If we have a sequence of 1's, why is the partial sum of it equal to a floor function? If $a_n = 1$
then why is $$A_n = \sum_1^n a_n = 1+ 1+ ... + 1$$
equal to the floor function $x + O(1)$?  
I got this from Wikipedia's page regarding the Abel summation formula.
Thanks,
 A: Based on your description, what you are really asking is different from the formula
$$A_n = \sum_1^n a_n = 1+ 1+\dots + 1$$
which you in the original version of your post.
You wrote that you have the formula from Wikipedia article on Abel's summation formula (here is link to the current revision at the time of this post.) 
We can see there the formulas 
$$A(x)=\sum_{1\le n\le x} a_n.$$
The article also contains the claim that for $a_n=1$ we get $$A(x)=\lfloor x \rfloor.$$
So I assume this is what you are asking about.
The argument why this works is pretty simple.
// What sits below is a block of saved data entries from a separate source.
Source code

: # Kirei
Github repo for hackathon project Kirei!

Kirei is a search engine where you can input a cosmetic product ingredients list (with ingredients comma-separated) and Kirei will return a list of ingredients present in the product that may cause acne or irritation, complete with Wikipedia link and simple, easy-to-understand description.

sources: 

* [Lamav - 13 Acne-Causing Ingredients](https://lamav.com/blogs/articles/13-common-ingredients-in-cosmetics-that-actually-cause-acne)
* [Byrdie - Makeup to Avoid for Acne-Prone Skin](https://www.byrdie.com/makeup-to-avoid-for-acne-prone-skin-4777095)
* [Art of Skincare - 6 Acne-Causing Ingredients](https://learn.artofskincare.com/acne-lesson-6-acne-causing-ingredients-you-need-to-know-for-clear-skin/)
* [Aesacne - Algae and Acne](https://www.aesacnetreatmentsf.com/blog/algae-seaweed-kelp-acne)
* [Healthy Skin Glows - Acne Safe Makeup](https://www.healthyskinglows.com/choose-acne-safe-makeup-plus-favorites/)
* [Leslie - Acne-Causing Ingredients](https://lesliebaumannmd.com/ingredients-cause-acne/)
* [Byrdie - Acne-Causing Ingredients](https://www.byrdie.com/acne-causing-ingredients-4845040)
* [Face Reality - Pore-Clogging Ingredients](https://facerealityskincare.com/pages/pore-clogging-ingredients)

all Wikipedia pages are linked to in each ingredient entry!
The sum
$$A(x)=\sum_{1\le n\le x} 1$$
simply counts the number of integers $n$ such that $1\le n \le x$. (Since every such integer adds $+1$ to the sum.)
And the floor function is precisely the number of such integers. (Floor function is equal to the integer $k$ such that $k\le x < k+1$. Which means that for every positive integer $n\le k$ we have also $n\le x$. But for any integer $n>k$ we have $n>x$. So we are simply counting positive integers which are less than or equal to $k$. The number of such integers is $k=\lfloor x\rfloor$.)